Saved data entries
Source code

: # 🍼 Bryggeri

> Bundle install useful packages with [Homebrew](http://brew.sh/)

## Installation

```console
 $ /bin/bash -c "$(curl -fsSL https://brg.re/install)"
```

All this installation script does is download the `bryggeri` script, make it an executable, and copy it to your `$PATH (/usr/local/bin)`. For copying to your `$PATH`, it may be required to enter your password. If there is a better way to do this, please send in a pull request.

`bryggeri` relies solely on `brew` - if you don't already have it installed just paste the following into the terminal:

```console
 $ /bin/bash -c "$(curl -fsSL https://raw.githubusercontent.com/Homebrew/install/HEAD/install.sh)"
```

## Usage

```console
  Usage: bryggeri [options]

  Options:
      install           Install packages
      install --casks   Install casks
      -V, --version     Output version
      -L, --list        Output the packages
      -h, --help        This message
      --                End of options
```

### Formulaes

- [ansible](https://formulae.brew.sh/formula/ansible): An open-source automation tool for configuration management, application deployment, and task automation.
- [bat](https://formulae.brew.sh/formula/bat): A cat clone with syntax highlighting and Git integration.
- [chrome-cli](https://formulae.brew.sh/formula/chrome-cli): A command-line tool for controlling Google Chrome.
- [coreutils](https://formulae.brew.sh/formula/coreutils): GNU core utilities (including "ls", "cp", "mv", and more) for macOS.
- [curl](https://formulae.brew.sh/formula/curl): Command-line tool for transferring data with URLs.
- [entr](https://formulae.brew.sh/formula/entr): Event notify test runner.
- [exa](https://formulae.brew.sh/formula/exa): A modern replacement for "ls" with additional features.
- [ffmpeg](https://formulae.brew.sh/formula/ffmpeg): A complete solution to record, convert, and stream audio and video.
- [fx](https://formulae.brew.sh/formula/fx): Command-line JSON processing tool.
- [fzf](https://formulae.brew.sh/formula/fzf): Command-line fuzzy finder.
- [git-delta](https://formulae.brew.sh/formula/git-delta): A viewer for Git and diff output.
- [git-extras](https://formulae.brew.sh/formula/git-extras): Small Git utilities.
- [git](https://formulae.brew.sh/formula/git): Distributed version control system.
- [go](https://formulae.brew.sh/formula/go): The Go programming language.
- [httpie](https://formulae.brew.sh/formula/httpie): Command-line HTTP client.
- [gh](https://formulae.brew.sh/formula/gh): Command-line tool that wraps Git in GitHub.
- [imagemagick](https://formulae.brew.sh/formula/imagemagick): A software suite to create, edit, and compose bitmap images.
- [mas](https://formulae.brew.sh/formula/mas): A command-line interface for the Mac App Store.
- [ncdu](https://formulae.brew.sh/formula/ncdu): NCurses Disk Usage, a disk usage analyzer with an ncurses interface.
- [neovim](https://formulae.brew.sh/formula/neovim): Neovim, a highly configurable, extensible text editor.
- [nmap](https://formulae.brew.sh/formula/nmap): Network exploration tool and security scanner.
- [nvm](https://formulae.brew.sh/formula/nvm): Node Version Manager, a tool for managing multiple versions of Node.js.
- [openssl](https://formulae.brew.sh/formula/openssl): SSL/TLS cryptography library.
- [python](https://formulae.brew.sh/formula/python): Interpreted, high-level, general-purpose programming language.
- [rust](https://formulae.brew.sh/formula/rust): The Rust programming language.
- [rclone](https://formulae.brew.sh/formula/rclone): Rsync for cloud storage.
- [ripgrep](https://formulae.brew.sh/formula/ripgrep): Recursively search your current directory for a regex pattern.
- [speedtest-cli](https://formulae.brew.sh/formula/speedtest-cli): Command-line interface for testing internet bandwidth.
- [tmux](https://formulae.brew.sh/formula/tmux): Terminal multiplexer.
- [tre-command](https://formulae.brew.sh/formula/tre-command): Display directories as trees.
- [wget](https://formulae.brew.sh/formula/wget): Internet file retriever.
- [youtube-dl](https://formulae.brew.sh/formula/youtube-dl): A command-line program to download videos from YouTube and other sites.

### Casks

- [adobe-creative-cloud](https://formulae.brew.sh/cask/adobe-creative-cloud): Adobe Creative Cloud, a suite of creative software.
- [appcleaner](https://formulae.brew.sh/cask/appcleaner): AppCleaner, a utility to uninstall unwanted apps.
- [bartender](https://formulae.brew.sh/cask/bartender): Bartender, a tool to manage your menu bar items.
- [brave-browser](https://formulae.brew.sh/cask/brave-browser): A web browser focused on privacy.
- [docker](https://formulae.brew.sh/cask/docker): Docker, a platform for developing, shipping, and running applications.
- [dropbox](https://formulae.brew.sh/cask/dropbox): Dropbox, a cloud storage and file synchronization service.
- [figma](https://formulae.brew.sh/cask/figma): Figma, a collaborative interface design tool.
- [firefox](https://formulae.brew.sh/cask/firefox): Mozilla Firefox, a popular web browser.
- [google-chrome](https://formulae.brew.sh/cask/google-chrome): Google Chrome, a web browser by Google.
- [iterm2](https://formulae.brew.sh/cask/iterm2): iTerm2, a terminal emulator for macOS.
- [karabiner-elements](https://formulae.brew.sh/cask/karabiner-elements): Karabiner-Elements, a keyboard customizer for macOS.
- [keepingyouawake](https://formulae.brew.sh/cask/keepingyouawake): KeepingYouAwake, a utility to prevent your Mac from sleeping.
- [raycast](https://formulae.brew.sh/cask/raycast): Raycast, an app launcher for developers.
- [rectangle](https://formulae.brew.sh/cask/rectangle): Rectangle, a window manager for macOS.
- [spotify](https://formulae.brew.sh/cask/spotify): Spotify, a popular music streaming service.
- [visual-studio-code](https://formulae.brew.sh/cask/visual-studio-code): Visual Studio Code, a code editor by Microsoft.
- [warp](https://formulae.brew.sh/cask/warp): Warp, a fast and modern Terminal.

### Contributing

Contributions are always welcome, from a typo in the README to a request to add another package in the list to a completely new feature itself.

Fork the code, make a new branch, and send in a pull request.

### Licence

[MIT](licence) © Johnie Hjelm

• _WORK ITEM_: Find every line above that contains the word "browser", and return each one.

• _SOLUTION BELOW_:
- [brave-browser](https://formulae.brew.sh/cask/brave-browser): A web browser focused on privacy.
- [firefox](https://formulae.brew.sh/cask/firefox): Mozilla Firefox, a popular web browser.
- [google-chrome](https://formulae.brew.sh/cask/google-chrome): Google Chrome, a web browser by Google.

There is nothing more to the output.